Se a preocupação fosse garantir o abastecimento de energia, o que se deveria fazer é acabar com o roubo das privatizações que o governo menemista peronista fez e que todos os governos têm mantido até agora. Acabar com contratos de empresas que nunca investem o necessário para garantir o serviço. Reestatizar os recursos energéticos que hoje estão em sua maioria nas mãos do lucro privado do capital estrangeiro e que não se destinam a ser instrumentos de planejamento da transição produtiva e energética de que o país necessita. E terminar com o pagamento de uma dívida ilegítima e fraudulenta para colocar esses recursos a serviço do desenvolvimento da infraestrutura de que o país necessita.
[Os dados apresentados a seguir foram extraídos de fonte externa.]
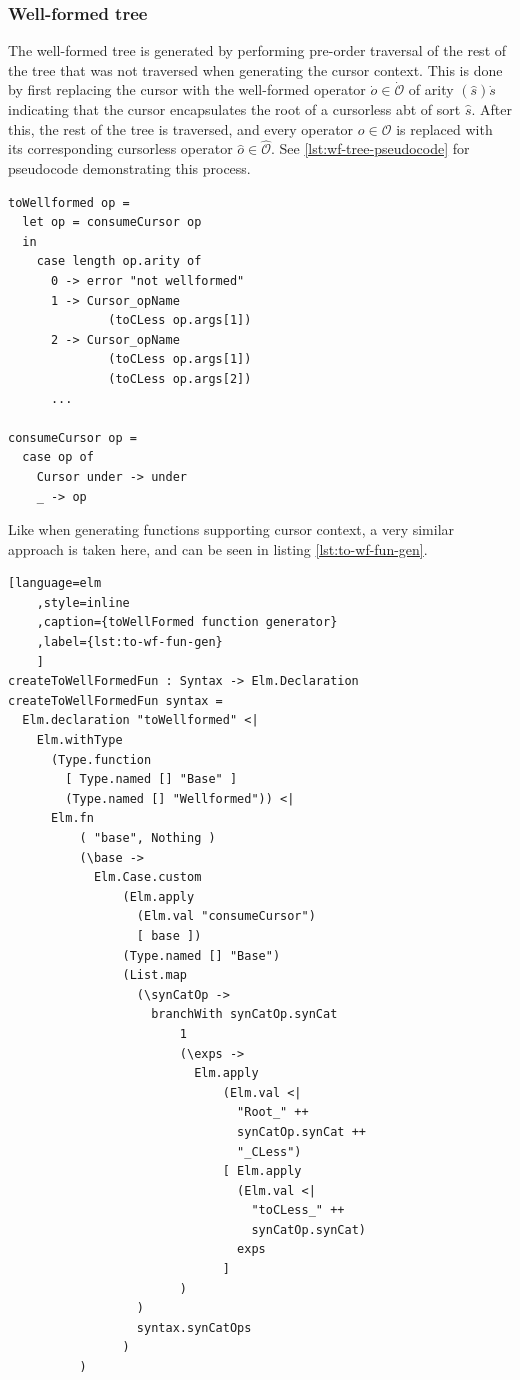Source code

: \subsubsection{Well-formed tree}

The well-formed tree is generated by performing pre-order traversal of the
rest of the tree that was not traversed when generating the cursor context.
This is done by first replacing the cursor with the well-formed operator
$\dot{o} \in \dot{\mathcal{O}}$ of arity $(\hat{s})\dot{s}$ indicating that the
cursor encapsulates the root of a cursorless abt of sort $\hat{s}$.
After this, the rest of the tree is traversed, and every operator $o \in \mathcal{O}$
is replaced with its corresponding cursorless operator $\hat{o} \in \hat{\mathcal{O}}$.
See \cref{lst:wf-tree-pseudocode} for pseudocode demonstrating this process.

\begin{lstlisting}[caption={Pseudocode for generating well-formed tree},label={lst:wf-tree-pseudocode}, style=inline]
toWellformed op =
  let op = consumeCursor op
  in
    case length op.arity of
      0 -> error "not wellformed"
      1 -> Cursor_opName
              (toCLess op.args[1])
      2 -> Cursor_opName
              (toCLess op.args[1])
              (toCLess op.args[2])
      ...

consumeCursor op =
  case op of
    Cursor under -> under
    _ -> op
\end{lstlisting}



Like when generating functions supporting cursor context, a very similar approach
is taken here, and can be seen in listing \cref{lst:to-wf-fun-gen}.

\begin{lstlisting}[language=elm
    ,style=inline
    ,caption={toWellFormed function generator}
    ,label={lst:to-wf-fun-gen}
    ]
createToWellFormedFun : Syntax -> Elm.Declaration
createToWellFormedFun syntax =
  Elm.declaration "toWellformed" <|
    Elm.withType 
      (Type.function 
        [ Type.named [] "Base" ] 
        (Type.named [] "Wellformed")) <|
      Elm.fn
          ( "base", Nothing )
          (\base ->
            Elm.Case.custom
                (Elm.apply 
                  (Elm.val "consumeCursor") 
                  [ base ])
                (Type.named [] "Base")
                (List.map
                  (\synCatOp ->
                    branchWith synCatOp.synCat
                        1
                        (\exps ->
                          Elm.apply
                              (Elm.val <| 
                                "Root_" ++ 
                                synCatOp.synCat ++ 
                                "_CLess")
                              [ Elm.apply 
                                (Elm.val <| 
                                  "toCLess_" ++ 
                                  synCatOp.synCat) 
                                exps 
                              ]
                        )
                  )
                  syntax.synCatOps
                )
          )
\end{lstlisting}

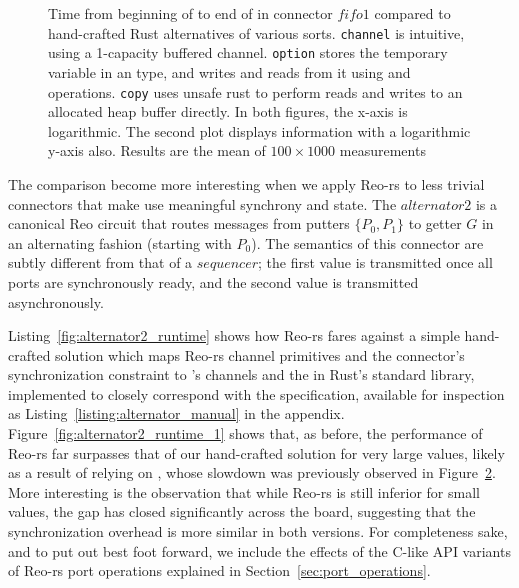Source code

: \begin{figure}
{\begin{subfigure}[b]{0.63\textwidth}
			\caption{}
			\label{fig:exper_rtt_1}
		\end{subfigure}%
	}
	\caption[Performance of fifo1 connector vs.\ hand-crafted Rust code.]{Time from beginning of  to end of  in connector $fifo1$ compared to hand-crafted Rust alternatives of various sorts. \texttt{channel} is intuitive, using a  1-capacity buffered channel. \texttt{option} stores the temporary variable in an  type, and writes and reads from it using  and  operations. \texttt{copy} uses unsafe rust to perform reads and writes to an allocated heap buffer directly. In both figures, the x-axis is logarithmic. The second plot displays information with a logarithmic y-axis also. Results are the mean of $100\times{}1000$ measurements}
	\label{fig:exper_rtt}
\end{figure}

The comparison become more interesting when we apply Reo-rs to less trivial connectors that make use meaningful synchrony and state. The $alternator2$ is a canonical Reo circuit that routes messages from putters $\{P_0, P_1\}$ to getter $G$ in an alternating fashion (starting with $P_0$). The semantics of this connector are subtly different from that of a $sequencer$; the first value is transmitted once all ports are synchronously ready, and the second value is transmitted asynchronously.

Listing~\ref{fig:alternator2_runtime} shows how Reo-rs fares against a simple hand-crafted solution which maps Reo-rs channel primitives and the connector's synchronization constraint to 's channels and the  in Rust's standard library, implemented to closely correspond with the specification, available for inspection as Listing~\ref{listing:alternator_manual} in the appendix. Figure~\ref{fig:alternator2_runtime_1} shows that, as before, the performance of Reo-rs far surpasses that of our hand-crafted solution for very large values, likely as a result of relying on , whose slowdown was previously observed in Figure~\ref{fig:exper_rtt}. More interesting is the observation that while Reo-rs is still inferior for small values, the gap has closed significantly across the board, suggesting that the synchronization overhead is more similar in both versions. For completeness sake, and to put out best foot forward, we include the effects of the C-like  API variants of Reo-rs port operations explained in Section~\ref{sec:port_operations}.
Em suma, a assinatura de Cabandié para a exploração de petróleo offshore e a Lei de Hidrocarbonetos que o governo apresenta como uma “pátria” são na verdade uma mensagem que diz: “venha e leve o que quiser, vamos diminuir seus impostos, vamos dar facilidades fiscais, se forem gerados passivos ambientais, o Estado argentino vai assumir, e o que arrecadarmos, vamos dar pagando a dívida”.
A partir do Ambiente em Luta (Esquerda Socialista e independentes) entendemos que é necessário reforçar a mobilização, a exemplo do Chubutazo, até que esta política seja derrotada. Temos que nos mobilizarmos através de nossos mares, através de nossas florestas e montanhas queimadas em doze províncias nas últimas semanas; para os pantanais que foram deixados sem sua lei; para banir o fracking, a megamineração e o veneno dos agrotóxicos de todo o território argentino. Por um plano de transição energética e produtiva a serviço das maiorias populares e em harmonia com a natureza.
As bancadas da FITU a serviço da luta
Graciela Calderón, nossa representante em Buenos Aires pela Esquerda Socialista / FIT-Unidade (FITU), apresentará um projeto para rejeitar e anular a autorização de exploração de petróleo offshore. Da mesma forma, um pedido de relatório ao Ministério do Meio Ambiente sobre a Província que, nas mãos de La Cámpora, deixou correr esse crime ambiental que o Atlanticazo pretende deter. A luta continua!
* O governo da Frente de Todos é apoiado no Brasil pelo PT, PCdoB e PCB.